Visual Regression Tests
Catching frontend regression bugs
In order to catch css regression bugs before they land on production, or ideally before even merged, we use use a tool (BackstopJS) for comparing visual changes, test regressions and verify changes.
The way this tool works is that it creates a series of screenshots for predefined urls and device resolutions and it automatically recognizes visual differences caused by our css code changes and reports them back in a way we can easily inspect them on browser and decide if these are within accepted threshold or not.
Automated Visual Regression testing
By default, for all Planet 4 websites, when their staging website is being build/deployed, the following happens:
Before the deployment, a screenshot of certain elements is taken
After the deployment a new screenshot is taken
A report is generated to see if the two screenshots match.
When a backstopjs job fails on staging, the workflow triggers a "Hold" workflow for the developers to visually look at the report, and decide if they want to proceed or not.
If the backstopJS job does not fail the workflow triggers directly the production deploy pipeline.
How to see the report
Go to the CircleCI workflows for your website
Get in the latest production workflow.
Find the job
visualtests-compare
and get into it (click it so that you go in the details)
Go to the tab
artifacts
.Drill down to find the folder
html_report
Click on
index.html
. It will open in a new tab the report with the comparisons
If you are happy with result go back to the workflow and approve the hold-production
job.
Manual Visual Regression testing
Developers can run the regression tests locally as they work on a feature branch.
You can either mount the same docker image to your local docker environment and modify the json file, or you can go full hardcore and install and configure BackstopJS locally.

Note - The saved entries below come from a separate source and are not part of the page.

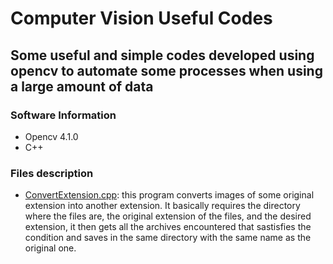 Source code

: # Computer Vision Useful Codes
## Some useful and simple codes developed using opencv to automate some processes when using a large amount of data
### Software Information
- Opencv 4.1.0
- C++
### Files description
- [ConvertExtension.cpp](https://github.com/AnneLivia/ComputerVisionUsefulCodes/blob/master/convertExtensions.cpp): this program converts images
of some original extension into another extension. It basically requires the directory where the files are, the original extension of the files, 
and the desired extension, it then gets all the archives encountered that sastisfies the condition and saves in the same directory with the same 
name as the original one.
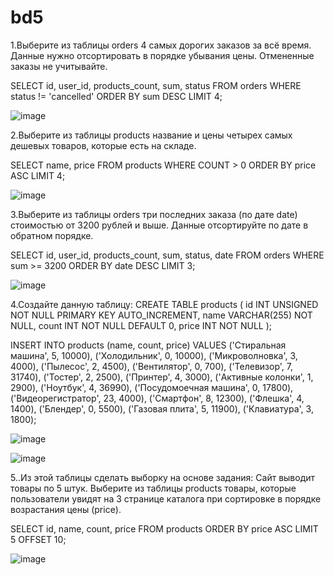 # bd5
1.Выберите из таблицы orders 4 самых дорогих заказов за всё время. Данные нужно отсортировать в порядке убывания цены. Отмененные заказы не учитывайте.

SELECT id, user_id, products_count, sum, status FROM orders WHERE status != 'cancelled' ORDER BY sum DESC LIMIT 4;

![image](https://github.com/user-attachments/assets/8cd51852-1d8d-454e-80b5-29b0a252c77b)

2.Выберите из таблицы products название и цены четырех самых дешевых товаров, которые есть на складе.

SELECT name, price FROM products WHERE COUNT > 0 ORDER BY price ASC LIMIT 4;

![image](https://github.com/user-attachments/assets/bd821dfb-3dab-4700-b779-b6682199c182)

3.Выберите из таблицы orders три последних заказа (по дате date) стоимостью от 3200 рублей и выше. Данные отсортируйте по дате в обратном порядке.

SELECT id, user_id, products_count, sum, status, date FROM orders WHERE sum >= 3200 ORDER BY date DESC LIMIT 3;

![image](https://github.com/user-attachments/assets/eb9c0e09-5a5b-4c03-9b59-00c4129291be)

4.Создайте данную таблицу: 
CREATE TABLE products ( id INT UNSIGNED NOT NULL PRIMARY KEY AUTO_INCREMENT, name VARCHAR(255) NOT NULL, count INT NOT NULL DEFAULT 0, price INT NOT NULL );

INSERT INTO products (name, count, price) VALUES ('Стиральная машина', 5, 10000), ('Холодильник', 0, 10000), ('Микроволновка', 3, 4000), ('Пылесос', 2, 4500), ('Вентилятор', 0, 700), ('Телевизор', 7, 31740), ('Тостер', 2, 2500), ('Принтер', 4, 3000), ('Активные колонки', 1, 2900), ('Ноутбук', 4, 36990), ('Посудомоечная машина', 0, 17800), ('Видеорегистратор', 23, 4000), ('Смартфон', 8, 12300), ('Флешка', 4, 1400), ('Блендер', 0, 5500), ('Газовая плита', 5, 11900), ('Клавиатура', 3, 1800);

![image](https://github.com/user-attachments/assets/63971408-313f-43bd-9b8a-62cf163fd3f0)

![image](https://github.com/user-attachments/assets/ba275f36-7bca-4ce1-8ac4-8d19b0a0d22d)

5..Из этой таблицы сделать выборку на основе задания: Сайт выводит товары по 5 штук. Выберите из таблицы products товары, которые пользователи увидят на 3 странице каталога при сортировке в порядке возрастания цены (price).

SELECT id, name, count, price FROM products ORDER BY price ASC LIMIT 5 OFFSET 10;

![image](https://github.com/user-attachments/assets/2801506e-3d0c-4714-80cd-21a6015c0060)
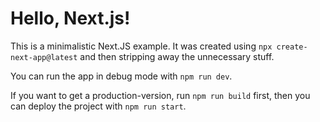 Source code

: # Hello, Next.js!

This is a minimalistic Next.JS example. It was created
using `npx create-next-app@latest` and then stripping away the unnecessary
stuff.

You can run the app in debug mode with `npm run dev`.

If you want to get a production-version, run `npm run build` first, then you can
deploy the project with `npm run start`.

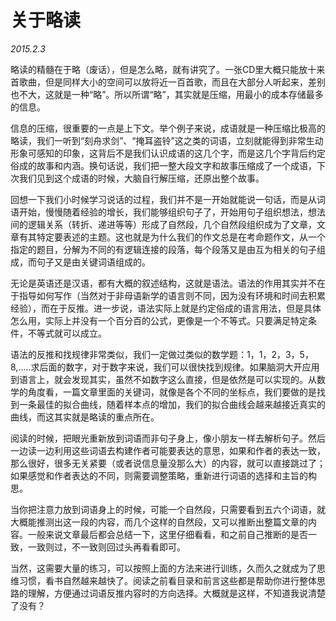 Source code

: # 关于略读

_2015.2.3_

略读的精髓在于略（废话），但是怎么略，就有讲究了。一张CD里大概只能放十来首歌曲，但是同样大小的空间可以放将近一百首歌，而且在大部分人听起来，差别也不大，这就是一种“略”。所以所谓“略”，其实就是压缩，用最小的成本存储最多的信息。

信息的压缩，很重要的一点是上下文。举个例子来说，成语就是一种压缩比极高的略读，我们一听到“刻舟求剑”、“掩耳盗铃”这之类的词语，立刻就能得到非常生动形象可感知的印象，这背后不是我们认识成语的这几个字，而是这几个字背后约定俗成的故事和内涵。换句话说，我们把一整大段文字和故事压缩成了一个成语，下次我们见到这个成语的时候，大脑自行解压缩，还原出整个故事。

回想一下我们小时候学习说话的过程，我们并不是一开始就能说一句话，而是从词语开始，慢慢随着经验的增长，我们能够组织句子了，开始用句子组织想法，想法间的逻辑关系（转折、递进等等）形成了自然段，几个自然段组织成为了文章，文章有其特定要表述的主题。这也就是为什么我们的作文总是在考命题作文，从一个指定的题目，分解为不同的有逻辑连接的段落，每个段落又是由互为相关的句子组成，而句子又是由关键词语组成的。

无论是英语还是汉语，都有大概的叙述结构，这就是语法。语法的作用其实并不在于指导如何写作（当然对于非母语新学的语言则不同，因为没有环境和时间去积累经验），而在于反推。进一步说，语法实际上就是约定俗成的语言用法，但是具体怎么用，实际上并没有一个百分百的公式，更像是一个不等式。只要满足特定条件，不等式就可以成立。

语法的反推和找规律非常类似，我们一定做过类似的数学题：1，1，2，3，5，8,.....求后面的数字，对于数字来说，我们可以很快找到规律。如果脑洞大开应用到语言上，就会发现其实，虽然不如数字这么直接，但是依然是可以实现的。从数学的角度看，一篇文章里面的关键词，就像是各个不同的坐标点，我们要做的是找到一条最佳的拟合曲线，随着样本点的增加，我们的拟合曲线会越来越接近真实的曲线，而这其实就是略读的重点所在。

阅读的时候，把眼光重新放到词语而非句子身上，像小朋友一样去解析句子。然后一边读一边利用这些词语去构建作者可能要表达的意思，如果和作者的表达一致，那么很好，很多无关紧要（或者说信息量没那么大）的内容，就可以直接跳过了；如果感觉和作者表达的不同，则需要调整策略，重新进行词语的选择和主旨的构思。

当你把注意力放到词语身上的时候，可能一个自然段，只需要看到五六个词语，就大概能推测出这一段的内容，而几个这样的自然段，又可以推断出整篇文章的内容。一般来说文章最后都会总结一下，这里仔细看看，和之前自己推断的是否一致，一致则过，不一致则回过头再看看即可。

当然，这需要大量的练习，可以按照上面的方法来进行训练，久而久之就成为了思维习惯，看书自然越来越快了。阅读之前看目录和前言这些都是帮助你进行整体思路的理解，方便通过词语反推内容时的方向选择。大概就是这样，不知道我说清楚了没有？
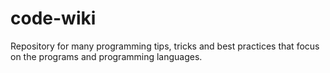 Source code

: code-wiki
=========

Repository for many programming tips, tricks and best practices that focus on the programs and programming languages.
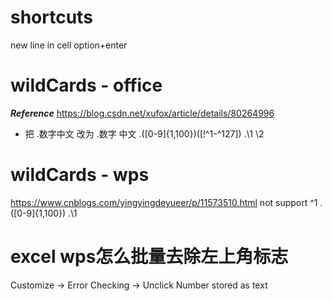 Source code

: 
# shortcuts
new line in cell                option+enter

# wildCards - office
***Reference*** https://blog.csdn.net/xufox/article/details/80264996
+ 把  .数字中文  改为 .数字 中文
\.([0-9]{1,100})([!^1-^127])
.\1 \2

# wildCards - wps
https://www.cnblogs.com/yingyingdeyueer/p/11573510.html
not support ^1
\.([0-9]{1,100})
.\1

# excel wps怎么批量去除左上角标志

Customize -> Error Checking -> Unclick Number stored as text
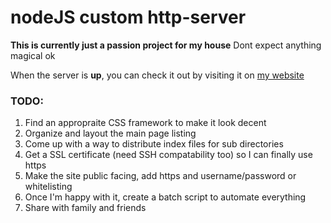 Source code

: # nodeJS custom http-server
**This is currently just a passion project for my house**
Dont expect anything magical ok

When the server is **up**, you can check it out by visiting it on [my website](radiuk.ca/server)

### TODO: 
1) Find an appropraite CSS framework to make it look decent
2) Organize and layout the main page listing
3) Come up with a way to distribute index files for sub directories
4) Get a SSL certificate (need SSH compatability too) so I can finally use https
5) Make the site public facing, add https and username/password or whitelisting
6) Once I'm happy with it, create a batch script to automate everything
7) Share with family and friends
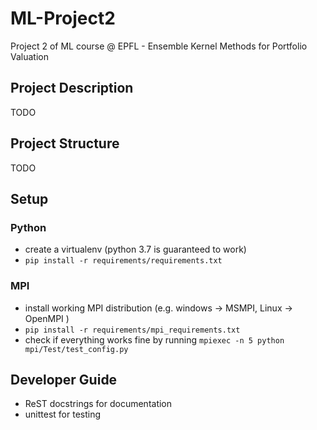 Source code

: # ML-Project2
Project 2 of ML course @ EPFL - Ensemble Kernel Methods for Portfolio Valuation

## Project Description 
TODO
## Project Structure
TODO
## Setup
### Python 
- create a virtualenv (python 3.7 is guaranteed to work)
- `pip install -r requirements/requirements.txt`

### MPI
- install working MPI distribution (e.g. windows -> MSMPI, Linux -> OpenMPI )
- `pip install -r requirements/mpi_requirements.txt`
- check if everything works fine by running `mpiexec -n 5 python mpi/Test/test_config.py`

## Developer Guide 
- ReST docstrings for documentation
- unittest for testing

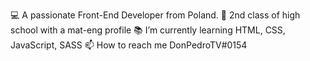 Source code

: 💻 A passionate Front-End Developer from Poland.
🏫 2nd class of high school with a mat-eng profile
📚 I’m currently learning HTML, CSS, JavaScript, SASS
📫 How to reach me DonPedroTV#0154



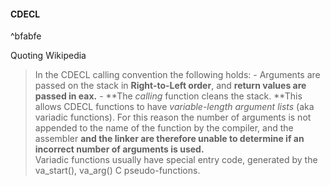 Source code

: #### CDECL

^bfabfe

Quoting Wikipedia
>In the CDECL calling convention the following holds:
\- Arguments are passed on the stack in **Right-to-Left order**, and **return values are passed in eax.**
\- **The _calling_ function cleans the stack. **This allows CDECL functions to have _variable-length argument lists_ (aka variadic functions). For this reason the number of arguments is not appended to the name of the function by the compiler, and the assembler **and the linker are therefore unable to determine if an incorrect number of arguments is used.**
\
Variadic functions usually have special entry code, generated by the va\_start(), va\_arg() C pseudo-functions. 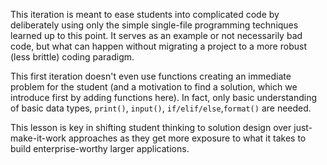 This iteration is meant to ease students into complicated code by
deliberately using only the simple single-file programming techniques
learned up to this point. It serves as an example or not necessarily
bad code, but what can happen without migrating a project to a more
robust (less brittle) coding paradigm.

This first iteration doesn't even use functions creating an immediate
problem for the student (and a motivation to find a solution,
which we introduce first by adding functions here). In fact, only
basic understanding of basic data types, `print()`, `input()`,
`if/elif/else`,`format()` are needed.

This lesson is key in shifting student thinking to solution design
over just-make-it-work approaches as they get more exposure to what
it takes to build enterprise-worthy larger applications.
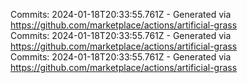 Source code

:Commits: 2024-01-18T20:33:55.761Z - Generated via https://github.com/marketplace/actions/artificial-grass
<br>
Commits: 2024-01-18T20:33:55.761Z - Generated via https://github.com/marketplace/actions/artificial-grass
<br>
Commits: 2024-01-18T20:33:55.761Z - Generated via https://github.com/marketplace/actions/artificial-grass
<br>
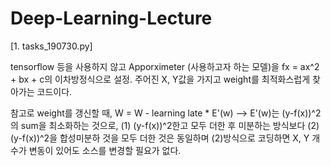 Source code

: # Deep-Learning-Lecture
[1. tasks_190730.py]

tensorflow 등을 사용하지 않고 Apporximeter (사용하고자 하는 모델)을 fx = ax^2 + bx + c의 이차방정식으로 설정.
주어진 X, Y값을 가지고 weight를 최적화스럽게 찾아가는 코드이다.

참고로 weight를 갱신할 때, 
W = W - learning late * E'(w) 
--> E'(w)는 (y-f(x))^2의 sum을 최소화하는 것으로, (1) (y-f(x))^2한고 모두 더한 후 미분하는 방식보다 (2) (y-f(x))^2을 합성미분하 것을 모두 더한 것은 동일하며 (2)방식으로 코딩하면 X, Y 개수가 변동이 있어도 소스를 변경할 필요가 없다.

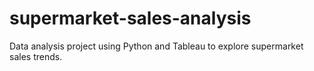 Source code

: # supermarket-sales-analysis
Data analysis project using Python and Tableau to explore supermarket sales trends.
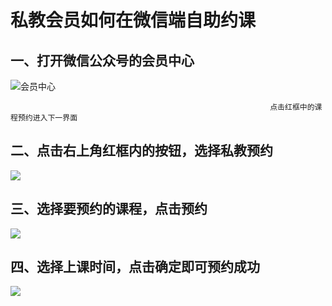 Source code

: # 私教会员如何在微信端自助约课

## 一、打开微信公众号的会员中心

![&#x4F1A;&#x5458;&#x4E2D;&#x5FC3;](../.gitbook/assets/1%20%2829%29.png)

                                                              点击红框中的课程预约进入下一界面

## 二、点击右上角红框内的按钮，选择私教预约

  


![](../.gitbook/assets/2%20%2828%29.png)

##  三、选择要预约的课程，点击预约

![](../.gitbook/assets/3.png)

##  四、选择上课时间，点击确定即可预约成功

![](../.gitbook/assets/4%20%283%29.png)







  


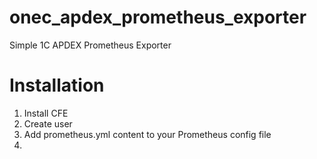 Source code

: # onec_apdex_prometheus_exporter
Simple 1C APDEX Prometheus Exporter

# Installation

1. Install CFE
2. Create user
3. Add prometheus.yml content to your Prometheus config file
4. 

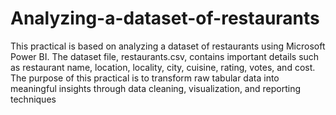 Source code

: # Analyzing-a-dataset-of-restaurants
This practical is based on analyzing a dataset of restaurants using Microsoft Power BI. The dataset file, 
restaurants.csv, contains important details such as restaurant name, location, locality, city, cuisine, rating, votes, 
and cost. The purpose of this practical is to transform raw tabular data into meaningful insights through data 
cleaning, visualization, and reporting techniques
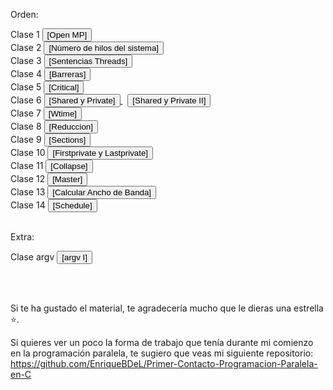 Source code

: Orden:

<div align="left">
  Clase 1 
  <a href="https://github.com/EnriqueBDeL/Clases-OMP-Programacion-Paralela-en-C/blob/main/Clase%20OpenMP.c" target="_blank">
    <button>[Open MP]</button>
  </a>
  <br>
  Clase 2 
  <a href="https://github.com/EnriqueBDeL/Clases-OMP-Programacion-Paralela-en-C/blob/main/Clase%20num_procs.c" target="_blank">
    <button>[Número de hilos del sistema]</button>
  </a>
  <br>
  Clase 3 
  <a href="https://github.com/EnriqueBDeL/Clases-OMP-Programacion-Paralela-en-C/blob/main/Clase%20Sentencias%20threads.c" target="_blank">
    <button>[Sentencias Threads]</button>
  </a>
  <br>
  Clase 4 
  <a href="https://github.com/EnriqueBDeL/Clases-OMP-Programacion-Paralela-en-C/blob/main/Clase%20Barreras.c" target="_blank">
    <button>[Barreras]</button>
  </a>
    <br>
   Clase 5
  <a href="https://github.com/EnriqueBDeL/Clases-OMP-Programacion-Paralela-en-C/blob/main/Clase%20Critical.c" target="_blank">
    <button>[Critical]</button>
  </a>
  <br>
  Clase 6 
  <a href="https://github.com/EnriqueBDeL/Clases-OMP-Programacion-Paralela-en-C/blob/main/Clase%20SHARED%20y%20PRIVATE.c" target="_blank">
    <button>[Shared y Private]</button>
  </a>
    &nbsp;
    <a href="https://github.com/EnriqueBDeL/Clases-OMP-Programacion-Paralela-en-C/blob/main/Clase%20SHARED%20y%20PRIVATE%20II.c" target="_blank">
    <button>[Shared y Private II]</button>
  </a>
  <br>
    Clase 7 
  <a href="https://github.com/EnriqueBDeL/Clases-OMP-Programacion-Paralela-en-C/blob/main/Clase%20wtime.c" target="_blank">
    <button>[Wtime]</button>
  </a>
  <br>
      Clase 8 
  <a href="https://github.com/EnriqueBDeL/Clases-OMP-Programacion-Paralela-en-C/blob/main/Clase%20Reduccion.c" target="_blank">
    <button>[Reduccion]</button>
  </a>
  <br>
      Clase 9 
  <a href="https://github.com/EnriqueBDeL/Clases-OMP-Programacion-Paralela-en-C/blob/main/Clase%20sections.c" target="_blank">
    <button>[Sections]</button>
  </a>
  <br>
      Clase 10
  <a href="https://github.com/EnriqueBDeL/Clases-OMP-Programacion-Paralela-en-C/blob/main/Clase%20FIRSTPRIVATE%20y%20LASTPRIVATE.c" target="_blank">
    <button>[Firstprivate y Lastprivate]</button>
  </a>
  <br>
      Clase 11
  <a href="https://github.com/EnriqueBDeL/Clases-OMP-Programacion-Paralela-en-C/blob/main/Clase%20Collapse.c" target="_blank">
    <button>[Collapse]</button>
  </a>
  <br>
      Clase 12
  <a href="https://github.com/EnriqueBDeL/Clases-OMP-Programacion-Paralela-en-C/blob/main/Clase%20master.c" target="_blank">
    <button>[Master]</button>
  </a>
  <br>
      Clase 13
  <a href="https://github.com/EnriqueBDeL/Clases-OMP-Programacion-Paralela-en-C/blob/main/Calcular%20Ancho%20de%20Banda.c" target="_blank">
    <button>[Calcular Ancho de Banda]</button>
  </a>
  <br>
       Clase 14
  <a href="https://github.com/EnriqueBDeL/Clases-OMP-Programacion-Paralela-en-C/blob/main/Clase%20schedule.c" target="_blank">
    <button>[Schedule]</button>
  </a>
  <br>
</div>

<br>


Extra:
<div>
  Clase argv 
  <a href="https://github.com/EnriqueBDeL/Clases-OMP-Programacion-Paralela-en-C/blob/main/Clase%20argv%20I.c" target="_blank">
    <button>[argv I]</button>
      </a>
</div>


<br><br>

Si te ha gustado el material, te agradecería mucho que le dieras una estrella ⭐.

Si quieres ver un poco la forma de trabajo que tenía durante mi comienzo en la programación paralela, te sugiero que veas mi siguiente repositorio: https://github.com/EnriqueBDeL/Primer-Contacto-Programacion-Paralela-en-C
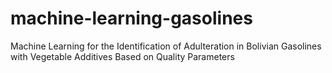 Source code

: # machine-learning-gasolines
Machine Learning for the Identification of Adulteration in Bolivian Gasolines with Vegetable Additives Based on Quality Parameters
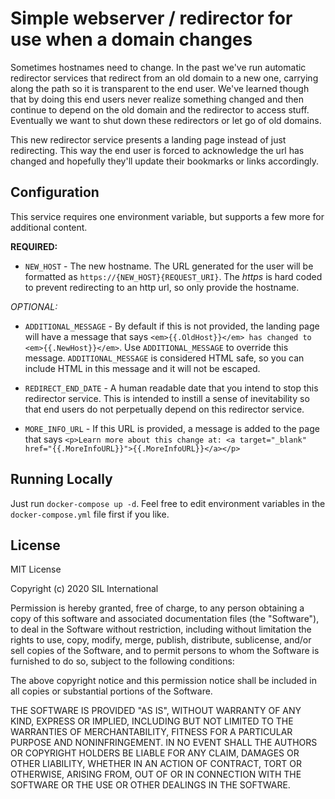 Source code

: # Simple webserver / redirector for use when a domain changes

Sometimes hostnames need to change. In the past we've run automatic redirector services
that redirect from an old domain to a new one, carrying along the path so it is transparent
to the end user. We've learned though that by doing this end users never realize something 
changed and then continue to depend on the old domain and the redirector to access stuff.
Eventually we want to shut down these redirectors or let go of old domains.

This new redirector service presents a landing page instead of just redirecting. This 
way the end user is forced to acknowledge the url has changed and hopefully they'll 
update their bookmarks or links accordingly. 

## Configuration
This service requires one environment variable, but supports a few more for additional
content.

__REQUIRED:__

 - `NEW_HOST` - The new hostname. The URL generated for the user will be formatted as 
   `https://{NEW_HOST}{REQUEST_URI}`. The _https_ is hard coded to prevent redirecting
   to an http url, so only provide the hostname. 

_OPTIONAL:_

 - `ADDITIONAL_MESSAGE` - By default if this is not provided, the landing page will have a
   message that says `<em>{{.OldHost}}</em> has changed to <em>{{.NewHost}}</em>`. Use
   `ADDITIONAL_MESSAGE` to override this message. `ADDITIONAL_MESSAGE` is considered HTML 
   safe, so you can include HTML in this message and it will not be escaped. 
   
 - `REDIRECT_END_DATE` - A human readable date that you intend to stop this redirector service.
   This is intended to instill a sense of inevitability so that end users do not perpetually 
   depend on this redirector service. 
   
 - `MORE_INFO_URL` - If this URL is provided, a message is added to the page that says 
   `<p>Learn more about this change at: <a target="_blank" href="{{.MoreInfoURL}}">{{.MoreInfoURL}}</a></p>`
   
## Running Locally
Just run `docker-compose up -d`. Feel free to edit environment variables in the `docker-compose.yml` file
first if you like. 


## License
MIT License

Copyright (c) 2020 SIL International

Permission is hereby granted, free of charge, to any person obtaining a copy
of this software and associated documentation files (the "Software"), to deal
in the Software without restriction, including without limitation the rights
to use, copy, modify, merge, publish, distribute, sublicense, and/or sell
copies of the Software, and to permit persons to whom the Software is
furnished to do so, subject to the following conditions:

The above copyright notice and this permission notice shall be included in all
copies or substantial portions of the Software.

THE SOFTWARE IS PROVIDED "AS IS", WITHOUT WARRANTY OF ANY KIND, EXPRESS OR
IMPLIED, INCLUDING BUT NOT LIMITED TO THE WARRANTIES OF MERCHANTABILITY,
FITNESS FOR A PARTICULAR PURPOSE AND NONINFRINGEMENT. IN NO EVENT SHALL THE
AUTHORS OR COPYRIGHT HOLDERS BE LIABLE FOR ANY CLAIM, DAMAGES OR OTHER
LIABILITY, WHETHER IN AN ACTION OF CONTRACT, TORT OR OTHERWISE, ARISING FROM,
OUT OF OR IN CONNECTION WITH THE SOFTWARE OR THE USE OR OTHER DEALINGS IN THE
SOFTWARE.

There is a simple backstop configuration already inside the master-theme to get started.
Backstop infra code
The test get run by a custom Planet 4 docker image that includes all the necessary dependencies for backstopJS and the scripts relevant to the above workflow.
The docker image is generated by the repository planet4-backstop and the docker images are stored in docker hub.
In the readme file of the above repository you can read how you can do modifications and local testing.
The default page and viewport settings are controlled by the file backstop.json in the above repository.